The Cauvery Rights Retrieval Committee has sought a clarification from Chief Minister M.K. Stalin concerning the handling of the Cauvery waters issue by the State government.
In a statement here on Thursday, CRRC coordinator P. Maniarasan pointed out that Additional Chief Secretary (Water Resources Department) Manivasan, after participating in the Cauvery Water Management Authority meeting held in New Delhi on July 24, said that Tamil Nadu had sought the release of 45.95 tmcft of water due for August.
The Additional Chief Secretary had said that the CWMA had been requested to monitor the release of water from Karnataka to Tamil Nadu and the Cauvery Water Regulatory Committee would be insisting on this with the Karnataka government at the meeting to be held on July 30.

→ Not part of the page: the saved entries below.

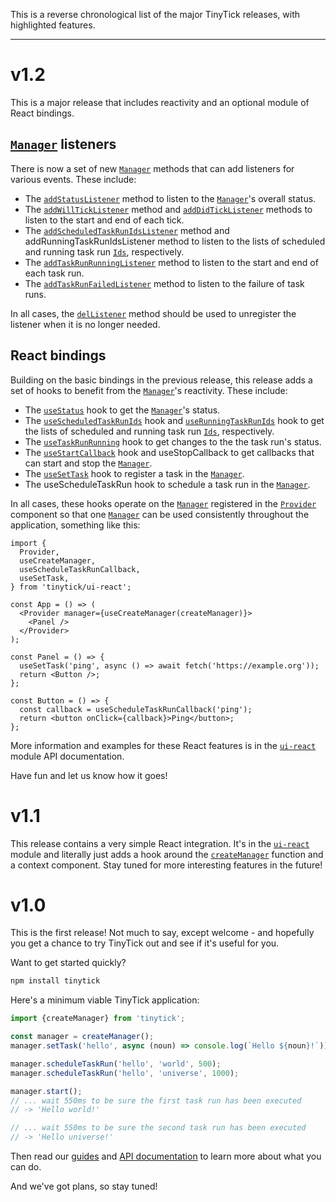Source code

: <p>This is a reverse chronological list of the major TinyTick releases, with highlighted features.</p><hr><h1 id="v1-2">v1.2</h1><p>This is a major release that includes reactivity and an optional module of React bindings.</p><h2 id="manager-listeners"><a href="https://tinytick.org/api/tinytick/interfaces/manager/manager/"><code>Manager</code></a> listeners</h2><p>There is now a set of new <a href="https://tinytick.org/api/tinytick/interfaces/manager/manager/"><code>Manager</code></a> methods that can add listeners for various events. These include:</p><ul><li>The <a href="https://tinytick.org/api/tinytick/interfaces/manager/manager/methods/listener/addstatuslistener/"><code>addStatusListener</code></a> method to listen to the <a href="https://tinytick.org/api/tinytick/interfaces/manager/manager/"><code>Manager</code></a>&#x27;s overall status.</li><li>The <a href="https://tinytick.org/api/tinytick/interfaces/manager/manager/methods/listener/addwillticklistener/"><code>addWillTickListener</code></a> method and <a href="https://tinytick.org/api/tinytick/interfaces/manager/manager/methods/listener/adddidticklistener/"><code>addDidTickListener</code></a> methods to listen to the start and end of each tick.</li><li>The <a href="https://tinytick.org/api/tinytick/interfaces/manager/manager/methods/listener/addscheduledtaskrunidslistener/"><code>addScheduledTaskRunIdsListener</code></a> method and addRunningTaskRunIdsListener method to listen to the lists of scheduled and running task run <a href="https://tinytick.org/api/tinytick/type-aliases/identity/ids/"><code>Ids</code></a>, respectively.</li><li>The <a href="https://tinytick.org/api/tinytick/interfaces/manager/manager/methods/listener/addtaskrunrunninglistener/"><code>addTaskRunRunningListener</code></a> method to listen to the start and end of each task run.</li><li>The <a href="https://tinytick.org/api/tinytick/interfaces/manager/manager/methods/listener/addtaskrunfailedlistener/"><code>addTaskRunFailedListener</code></a> method to listen to the failure of task runs.</li></ul><p>In all cases, the <a href="https://tinytick.org/api/tinytick/interfaces/manager/manager/methods/listener/dellistener/"><code>delListener</code></a> method should be used to unregister the listener when it is no longer needed.</p><h2 id="react-bindings">React bindings</h2><p>Building on the basic bindings in the previous release, this release adds a set of hooks to benefit from the <a href="https://tinytick.org/api/tinytick/interfaces/manager/manager/"><code>Manager</code></a>&#x27;s reactivity. These include:</p><ul><li>The <a href="https://tinytick.org/api/ui-react/functions/manager-hooks/usestatus/"><code>useStatus</code></a> hook to get the <a href="https://tinytick.org/api/tinytick/interfaces/manager/manager/"><code>Manager</code></a>&#x27;s status.</li><li>The <a href="https://tinytick.org/api/ui-react/functions/task-run-hooks/usescheduledtaskrunids/"><code>useScheduledTaskRunIds</code></a> hook and <a href="https://tinytick.org/api/ui-react/functions/task-run-hooks/userunningtaskrunids/"><code>useRunningTaskRunIds</code></a> hook to get the lists of scheduled and running task run <a href="https://tinytick.org/api/tinytick/type-aliases/identity/ids/"><code>Ids</code></a>, respectively.</li><li>The <a href="https://tinytick.org/api/ui-react/functions/task-run-hooks/usetaskrunrunning/"><code>useTaskRunRunning</code></a> hook to get changes to the the task run&#x27;s status.</li><li>The <a href="https://tinytick.org/api/ui-react/functions/manager-hooks/usestartcallback/"><code>useStartCallback</code></a> hook and useStopCallback to get callbacks that can start and stop the <a href="https://tinytick.org/api/tinytick/interfaces/manager/manager/"><code>Manager</code></a>.</li><li>The <a href="https://tinytick.org/api/ui-react/functions/task-hooks/usesettask/"><code>useSetTask</code></a> hook to register a task in the <a href="https://tinytick.org/api/tinytick/interfaces/manager/manager/"><code>Manager</code></a>.</li><li>The useScheduleTaskRun hook to schedule a task run in the <a href="https://tinytick.org/api/tinytick/interfaces/manager/manager/"><code>Manager</code></a>.</li></ul><p>In all cases, these hooks operate on the <a href="https://tinytick.org/api/tinytick/interfaces/manager/manager/"><code>Manager</code></a> registered in the <a href="https://tinytick.org/api/ui-react/functions/context-components/provider/"><code>Provider</code></a> component so that one <a href="https://tinytick.org/api/tinytick/interfaces/manager/manager/"><code>Manager</code></a> can be used consistently throughout the application, something like this:</p>

```tsx yolo
import {
  Provider,
  useCreateManager,
  useScheduleTaskRunCallback,
  useSetTask,
} from 'tinytick/ui-react';

const App = () => (
  <Provider manager={useCreateManager(createManager)}>
    <Panel />
  </Provider>
);

const Panel = () => {
  useSetTask('ping', async () => await fetch('https://example.org'));
  return <Button />;
};

const Button = () => {
  const callback = useScheduleTaskRunCallback('ping');
  return <button onClick={callback}>Ping</button>;
};
```

<p>More information and examples for these React features is in the <a href="https://tinytick.org/api/ui-react/"><code>ui-react</code></a> module API documentation.</p><p>Have fun and let us know how it goes!</p><h1 id="v1-1">v1.1</h1><p>This release contains a very simple React integration. It&#x27;s in the <a href="https://tinytick.org/api/ui-react/"><code>ui-react</code></a> module and literally just adds a hook around the <a href="https://tinytick.org/api/tinytick/functions/creation/createmanager/"><code>createManager</code></a> function and a context component. Stay tuned for more interesting features in the future!</p><h1 id="v1-0">v1.0</h1><p>This is the first release! Not much to say, except welcome - and hopefully you get a chance to try TinyTick out and see if it&#x27;s useful for you.</p><p>Want to get started quickly?</p>

```sh
npm install tinytick
```

<p>Here&#x27;s a minimum viable TinyTick application:</p>

```js
import {createManager} from 'tinytick';

const manager = createManager();
manager.setTask('hello', async (noun) => console.log(`Hello ${noun}!`));

manager.scheduleTaskRun('hello', 'world', 500);
manager.scheduleTaskRun('hello', 'universe', 1000);

manager.start();
// ... wait 550ms to be sure the first task run has been executed
// -> 'Hello world!'

// ... wait 550ms to be sure the second task run has been executed
// -> 'Hello universe!'
```

<p>Then read our <a href="https://tinytick.org/guides/">guides</a> and <a href="https://tinytick.org/api/tinytick/interfaces/manager/manager/">API documentation</a> to learn more about what you can do.</p><p>And we&#x27;ve got plans, so stay tuned!</p>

Going by the Additional Chief Secretary’s statement, it was evident that Tamil Nadu’s representatives had not, at the July 24 meeting, raised the issue of Karnataka’s refusal to comply with the CWMA or CWRC’s directions in the past even when their dams received copious inflows.
Hence, the Chief Minister should clarify whether the Additional Chief Secretary had decided on his own not to make any complaints against Karnataka or he had been ‘directed’ not to raise Karnataka’s adamant stand at the CWMA meeting, Mr. Maniarasan said.
‘Depute a team’
Further, the Committee urged the Chief Minister to depute a team of officials to Mekedatu to assess the situation at the site where the upper riparian State had proposed a dam across the Cauvery. He pointed out that the Central Water Commission in reply to an RTI query from Vignesh of Periyakulam had categorically stated that ‘sanction had not been accorded’ for the construction of a dam at Mekedatu.
In case the ground situation at Mekedatu was different, Tamil Nadu should take steps to stall even the preliminary work for the construction of the dam by approaching the Union Government and should not hesitate to lead a “people’s movement” against the Mekedatu dam construction in association with all political parties and farmers’ associations, he added.